■ Data extract:
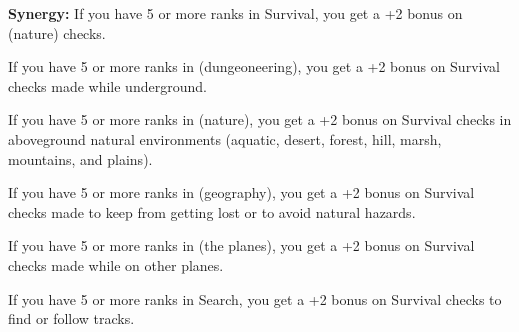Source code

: \textbf{Synergy:} If you have 5 or more ranks in Survival, you get a +2 bonus on  (nature) checks.

If you have 5 or more ranks in  (dungeoneering), you get a +2 bonus on Survival checks made while underground.

If you have 5 or more ranks in  (nature), you get a +2 bonus on Survival checks in aboveground natural environments (aquatic, desert, forest, hill, marsh, mountains, and plains).

If you have 5 or more ranks in  (geography), you get a +2 bonus on Survival checks made to keep from getting lost or to avoid natural hazards.

If you have 5 or more ranks in  (the planes), you get a +2 bonus on Survival checks made while on other planes.

If you have 5 or more ranks in Search, you get a +2 bonus on Survival checks to find or follow tracks.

■ Instructions to follow: Of all the entries above, output exactly the lines between the one holding "avoid natural hazards." and the one holding "on other planes.", inclusive.

■ Result:
If you have 5 or more ranks in  (geography), you get a +2 bonus on Survival checks made to keep from getting lost or to avoid natural hazards.

If you have 5 or more ranks in  (the planes), you get a +2 bonus on Survival checks made while on other planes.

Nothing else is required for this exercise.